• _What you have to do_: Skip the images and copy each record exactly as written.
*** Opening Data records ***
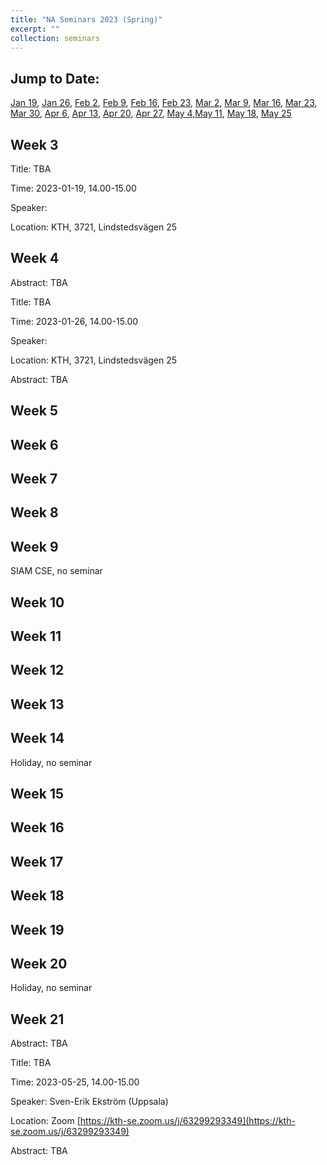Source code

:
 ```yaml
---
title: "NA Seminars 2023 (Spring)"
excerpt: ""
collection: seminars
---
```


## Jump to Date: 
[Jan 19](#week-3), [Jan 26](#week-4), [Feb 2](#week-5), [Feb 9](#week-6), [Feb 16](#week-7), [Feb 23](#week-8), [Mar 2](#week-9), [Mar 9](#week-10), [Mar 16](#week-11), [Mar 23](#week-12), [Mar 30](#week-13), [Apr 6](#week-14), [Apr 13](#week-15), [Apr 20](#week-16), [Apr 27](#week-17), [May 4](#week-18),[May 11](#week-19), [May 18](#week-20), [May 25](#week-21)

## Week 3

Title: TBA

Time: 2023-01-19, 14.00-15.00

Speaker: 

Location: KTH, 3721, Lindstedsvägen 25

## Week 4

Abstract: TBA

Title: TBA

Time: 2023-01-26, 14.00-15.00

Speaker: 

Location: KTH, 3721, Lindstedsvägen 25

Abstract: TBA

## Week 5

## Week 6

## Week 7

## Week 8

## Week 9

SIAM CSE, no seminar

## Week 10

## Week 11

## Week 12

## Week 13

## Week 14

Holiday, no seminar

## Week 15

## Week 16

## Week 17

## Week 18

## Week 19

## Week 20

Holiday, no seminar

## Week 21

Abstract: TBA

Title: TBA

Time: 2023-05-25, 14.00-15.00

Speaker: Sven-Erik Ekström (Uppsala)

Location: Zoom [https://kth-se.zoom.us/j/63299293349](https://kth-se.zoom.us/j/63299293349)

Abstract: TBA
*** Closing Data records ***
• _Reply_:
Source code

:
 ```yaml
---
title: "NA Seminars 2023 (Spring)"
excerpt: ""
collection: seminars
---
```


## Jump to Date: 
[Jan 19](#week-3), [Jan 26](#week-4), [Feb 2](#week-5), [Feb 9](#week-6), [Feb 16](#week-7), [Feb 23](#week-8), [Mar 2](#week-9), [Mar 9](#week-10), [Mar 16](#week-11), [Mar 23](#week-12), [Mar 30](#week-13), [Apr 6](#week-14), [Apr 13](#week-15), [Apr 20](#week-16), [Apr 27](#week-17), [May 4](#week-18),[May 11](#week-19), [May 18](#week-20), [May 25](#week-21)

## Week 3

Title: TBA

Time: 2023-01-19, 14.00-15.00

Speaker: 

Location: KTH, 3721, Lindstedsvägen 25

## Week 4

Abstract: TBA

Title: TBA

Time: 2023-01-26, 14.00-15.00

Speaker: 

Location: KTH, 3721, Lindstedsvägen 25

Abstract: TBA

## Week 5

## Week 6

## Week 7

## Week 8

## Week 9

SIAM CSE, no seminar

## Week 10

## Week 11

## Week 12

## Week 13

## Week 14

Holiday, no seminar

## Week 15

## Week 16

## Week 17

## Week 18

## Week 19

## Week 20

Holiday, no seminar

## Week 21

Abstract: TBA

Title: TBA

Time: 2023-05-25, 14.00-15.00

Speaker: Sven-Erik Ekström (Uppsala)

Location: Zoom [https://kth-se.zoom.us/j/63299293349](https://kth-se.zoom.us/j/63299293349)

Abstract: TBA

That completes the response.